I've been watching since monday night and while it isn't bad, Miller looks pretty nervous up there and the stage production a bit rusty. It's almost as if they didn't rehearse much before they had their first show.
I like his interviews, as well as his 'varsity panel' for the most part, although I'd like to see him be more aggresive in his questioning, specially towards those guest who lean to the left. Not because I want him to belittle the guests, but because that what I expected from his show. I guess I thought it would be more 'confrontational'.
My two reccommendations as of now.
1). Get some non-republican guests for the opening interview once in a while. The last two were Schwarzenegger and McCain.

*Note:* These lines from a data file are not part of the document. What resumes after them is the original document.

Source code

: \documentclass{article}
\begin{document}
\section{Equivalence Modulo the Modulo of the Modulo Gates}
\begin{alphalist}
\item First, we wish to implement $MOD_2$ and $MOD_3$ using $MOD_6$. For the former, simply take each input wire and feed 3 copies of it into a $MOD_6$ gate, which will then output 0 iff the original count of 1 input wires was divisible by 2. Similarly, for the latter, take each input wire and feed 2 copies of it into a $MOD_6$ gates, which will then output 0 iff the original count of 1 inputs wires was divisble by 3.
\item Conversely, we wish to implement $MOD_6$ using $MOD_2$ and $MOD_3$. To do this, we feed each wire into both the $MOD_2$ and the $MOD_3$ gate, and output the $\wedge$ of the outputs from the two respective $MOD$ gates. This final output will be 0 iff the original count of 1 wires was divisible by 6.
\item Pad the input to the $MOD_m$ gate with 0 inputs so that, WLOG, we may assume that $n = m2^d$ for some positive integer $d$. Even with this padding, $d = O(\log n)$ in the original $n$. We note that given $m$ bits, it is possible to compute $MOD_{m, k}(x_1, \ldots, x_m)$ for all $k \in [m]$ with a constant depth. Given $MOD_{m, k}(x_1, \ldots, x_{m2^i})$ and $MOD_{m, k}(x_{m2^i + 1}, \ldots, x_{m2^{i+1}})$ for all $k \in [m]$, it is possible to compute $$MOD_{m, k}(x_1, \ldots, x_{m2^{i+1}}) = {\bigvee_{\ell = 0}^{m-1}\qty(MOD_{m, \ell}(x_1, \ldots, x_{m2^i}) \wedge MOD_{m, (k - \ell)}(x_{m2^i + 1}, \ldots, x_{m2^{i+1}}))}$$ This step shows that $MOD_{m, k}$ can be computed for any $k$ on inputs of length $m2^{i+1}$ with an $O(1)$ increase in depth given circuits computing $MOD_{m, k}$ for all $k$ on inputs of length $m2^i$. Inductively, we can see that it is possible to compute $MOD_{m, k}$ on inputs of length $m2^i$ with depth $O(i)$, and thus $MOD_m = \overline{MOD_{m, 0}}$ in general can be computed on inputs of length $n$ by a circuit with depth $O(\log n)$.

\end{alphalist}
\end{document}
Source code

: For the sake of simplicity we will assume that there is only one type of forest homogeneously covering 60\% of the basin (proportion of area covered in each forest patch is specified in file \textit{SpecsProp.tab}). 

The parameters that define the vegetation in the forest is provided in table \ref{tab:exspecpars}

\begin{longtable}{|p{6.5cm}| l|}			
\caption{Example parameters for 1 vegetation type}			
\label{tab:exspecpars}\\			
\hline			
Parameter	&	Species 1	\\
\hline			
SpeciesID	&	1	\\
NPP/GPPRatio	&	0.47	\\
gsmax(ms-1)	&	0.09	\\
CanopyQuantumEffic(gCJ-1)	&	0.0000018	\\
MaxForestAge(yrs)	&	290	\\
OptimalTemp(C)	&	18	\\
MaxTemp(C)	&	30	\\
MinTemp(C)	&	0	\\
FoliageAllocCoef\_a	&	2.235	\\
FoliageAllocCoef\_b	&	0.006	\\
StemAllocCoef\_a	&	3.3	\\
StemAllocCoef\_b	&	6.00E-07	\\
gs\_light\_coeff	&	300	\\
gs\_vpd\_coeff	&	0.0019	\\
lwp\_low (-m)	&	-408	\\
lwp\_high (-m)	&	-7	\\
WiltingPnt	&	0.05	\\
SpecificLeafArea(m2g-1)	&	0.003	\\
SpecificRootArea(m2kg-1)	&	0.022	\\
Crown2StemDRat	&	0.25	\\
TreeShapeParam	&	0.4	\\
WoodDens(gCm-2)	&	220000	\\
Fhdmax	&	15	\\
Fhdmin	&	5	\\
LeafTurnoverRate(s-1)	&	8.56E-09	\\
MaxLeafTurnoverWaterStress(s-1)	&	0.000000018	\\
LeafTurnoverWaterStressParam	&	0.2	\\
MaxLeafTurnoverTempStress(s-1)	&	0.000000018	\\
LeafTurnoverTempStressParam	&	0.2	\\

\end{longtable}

2) While his brief 'stand-up" news reporting is funny, it doesn't have the same effect without a live audience. When he gets to the punchline of his 'reports', you can hear the stage hands laughing and that's it. He delivers them as if he's expecting a reaction from a live audience but of course they're not there.
I've always wavered back and forth on Miller; he was freakin' hilarious on Saturday Night Live until the last couple of seasons, then he had the network show that bombed, and then his HBO show which I thought was the best --- he made it pretty omnidirectional in terms of content and political bias, and he was free to drop the occasional foul language to spice up his rants.
Then came MNF, where he was simply out of place -- I didn't hate him as much as most of the fans/media, especially considering he was technically replacing senile idiot Frank Gifford in the trio, but he wasn't that effective either.
The thing that bugs me about this show is that 1) it's too frequent -- he works better IMO on a weekly basis and 2) he's going into it with an obvious reinvention as a right wing pundit; a libertarian one who is more logical and funny than the Hannity-Coulter lunatic fringe, but pushing an agenda even if he does it relatively fairly just goes against some of what made Miller great in the first place; that cranky cynical give-it-to-all-sides spirit.
I'll check in on it occasionally just to see how he does (I meant to turn it on last night but fell asleep early), but it seems right now that he's trying to be the Fox News crowd's answer to Bill Maher rather than the old Dennis Miller.